Gabriel Schreiber & Roberto Umansky
The mathematical theory of bifurcation originated in the seminal work of Henri Poincaré on systems of non-linear differential equations. The term bifurcation was coined by Poincaré to designate the emergence of several solutions from a given solution. Whenever the solution to an equation, or system of equations, changes qualitatively at a fixed value of a parameter, called a critical value, the phenomenon is called a bifurcation. The point in the parameter space where such an event occurs is defined a bifurcation point. From a bifurcation point several stable or unstable solution branches emerge. Successive bifurcations lead to an irregular and unpredictable time evolution of deterministic nonlinear systems, which is designated chaos. The unique character of chaotic dynamics is their sensitivity to initial conditions as described by Poincaré:
“It may happen that small differences in the initial conditions produce very great ones in the final phenomena. A small error in the former will produce an enormous error in the latter. Prediction becomes impossible, and we have the fortuitous phenomenon” (397).
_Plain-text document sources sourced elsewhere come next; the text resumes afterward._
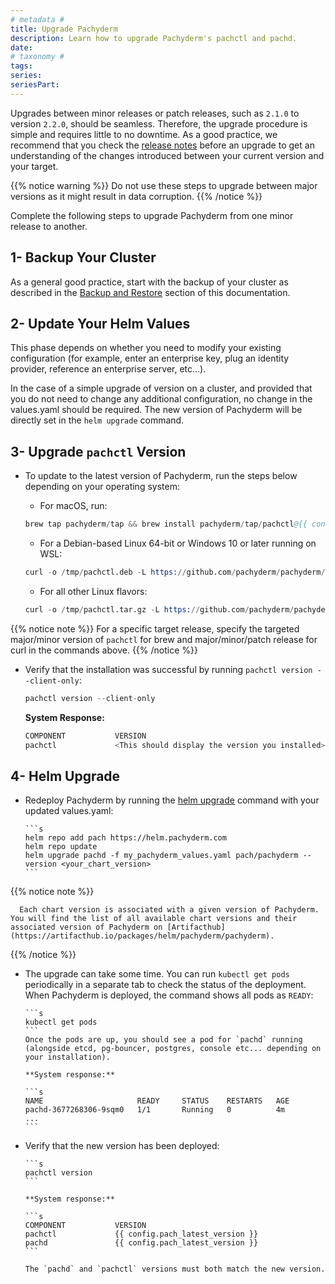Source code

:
 ```yaml
---
# metadata # 
title: Upgrade Pachyderm
description: Learn how to upgrade Pachyderm's pachctl and pachd. 
date: 
# taxonomy #
tags: 
series:
seriesPart:
---
```


Upgrades between minor releases or patch releases, such as `2.1.0` to version `2.2.0`,
should be seamless.
Therefore, the upgrade procedure is simple and requires little to no downtime.
As a good practice, we recommend that you check the [release notes](https://github.com/pachyderm/pachyderm/blob/master/CHANGELOG.md) before an upgrade to get an understanding of the changes introduced between your current version and your target. 

{{% notice warning %}}
Do not use these steps to upgrade between major versions as it might result in data corruption.
{{% /notice %}}

Complete the following steps to upgrade Pachyderm from one minor release to another.
## 1- Backup Your Cluster

As a general good practice, start with the backup of your cluster as described in the [Backup and Restore](../backup-restore/)
section of this documentation.

## 2- Update Your Helm Values

This phase depends on whether you need to modify your existing configuration (for example, enter an enterprise key, plug an identity provider, reference an enterprise server, etc...).

In the case of a simple upgrade of version on a cluster, and provided that you do not need to change any additional configuration, no change in the values.yaml should be required. The new version of Pachyderm will be directly set in the `helm upgrade` command.

## 3- Upgrade `pachctl` Version
 
 - To update to the latest version of Pachyderm, run the steps below depending on your operating system:
  
      * For macOS, run:  
  
      ```s  
      brew tap pachyderm/tap && brew install pachyderm/tap/pachctl@{{ config.pach_major_minor_version }}  
      ```  
  
      * For a Debian-based Linux 64-bit or Windows 10 or later running on  
      WSL:  
  
      ```s  
      curl -o /tmp/pachctl.deb -L https://github.com/pachyderm/pachyderm/releases/download/v{{ config.pach_latest_version }}/pachctl_{{ config.pach_latest_version }}_amd64.deb && sudo dpkg -i /tmp/pachctl.deb  
      ```  
  
      * For all other Linux flavors:  
  
      ```s  
      curl -o /tmp/pachctl.tar.gz -L https://github.com/pachyderm/pachyderm/releases/download/v{{ config.pach_latest_version }}/pachctl_{{ config.pach_latest_version }}_linux_amd64.tar.gz && tar -xvf /tmp/pachctl.tar.gz -C /tmp && sudo cp /tmp/pachctl_{{ config.pach_latest_version }}_linux_amd64/pachctl /usr/local/bin  
      ```  

{{% notice note %}}
For a specific target release, specify the targeted major/minor version of `pachctl` for brew and major/minor/patch release for curl in the commands above.
{{% /notice %}}


 - Verify that the installation was successful by running `pachctl version --client-only`:  
  
      ```s  
      pachctl version --client-only  
      ```  
  
      **System Response:**  
  
      ```s  
      COMPONENT           VERSION  
      pachctl             <This should display the version you installed>  
      ```  

## 4- Helm Upgrade

- Redeploy Pachyderm by running the [helm upgrade](https://helm.sh/docs/helm/helm_upgrade/) command with your updated values.yaml:

      ```s
      helm repo add pach https://helm.pachyderm.com
      helm repo update
      helm upgrade pachd -f my_pachyderm_values.yaml pach/pachyderm --version <your_chart_version>
      ```

{{% notice note %}}
 
      Each chart version is associated with a given version of Pachyderm. You will find the list of all available chart versions and their associated version of Pachyderm on [Artifacthub](https://artifacthub.io/packages/helm/pachyderm/pachyderm).
{{% /notice %}}

- The upgrade can take some time. You can run `kubectl get pods` periodically in a separate tab to check the status of the deployment. When Pachyderm is deployed, the command shows all pods as `READY`:

      ```s
      kubectl get pods
      ```
      Once the pods are up, you should see a pod for `pachd` running 
      (alongside etcd, pg-bouncer, postgres, console etc... depending on your installation). 

      **System response:**

      ```s
      NAME                     READY     STATUS    RESTARTS   AGE
      pachd-3677268306-9sqm0   1/1       Running   0          4m
      ...
      ```

- Verify that the new version has been deployed:

      ```s
      pachctl version
      ```

      **System response:**

      ```s
      COMPONENT           VERSION
      pachctl             {{ config.pach_latest_version }}
      pachd               {{ config.pach_latest_version }}
      ```

      The `pachd` and `pachctl` versions must both match the new version.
If prediction becomes impossible, it is evident that a chaotic system can resemble a stochastic system (a system subject to random external forces). However, the source of the irregularity is quite different. For chaos, the irregularity is part of the intrinsic dynamics of the system, rather than unpredictable outside influences. Chaos enables determinism and unpredictability to coexist in the same system. Moreover, surprisingly, a very well defined universal route, which leads from order to chaos, was discovered by Mitchell Feigenbaum. There are abrupt qualitative changes: ordered successive bifurca- tions, which mark a universally ordered transition from order to chaos: Feigenbaum’s universality. The idea of bifurcation is central to contemporary physical theories of irreversible, far-from equilibrium thermodynamics. The contributions of Prigogine’s Brussels School (Prigogine, Prigogine & Stengers) in this regard are of prime importance, showing that bifurcations under far-from-equilibrium conditions constitute the natural mechanism of evolution and of acquisition of complexity.
With a sense of derealization, it may seem strange to the reader that this text has fallen into a journal on literature. What has it to do with literature? What has it to do with Borges? We may be reminded by the metaphysicians of Tlön who “Judge that metaphysics is a branch of the literature of fantasy”. Borges once claimed that the basic devises of all fantastic literature are only four in number: the work within a work, the contamination of reality by dream, the voyage in time, and the double (Irby xviii).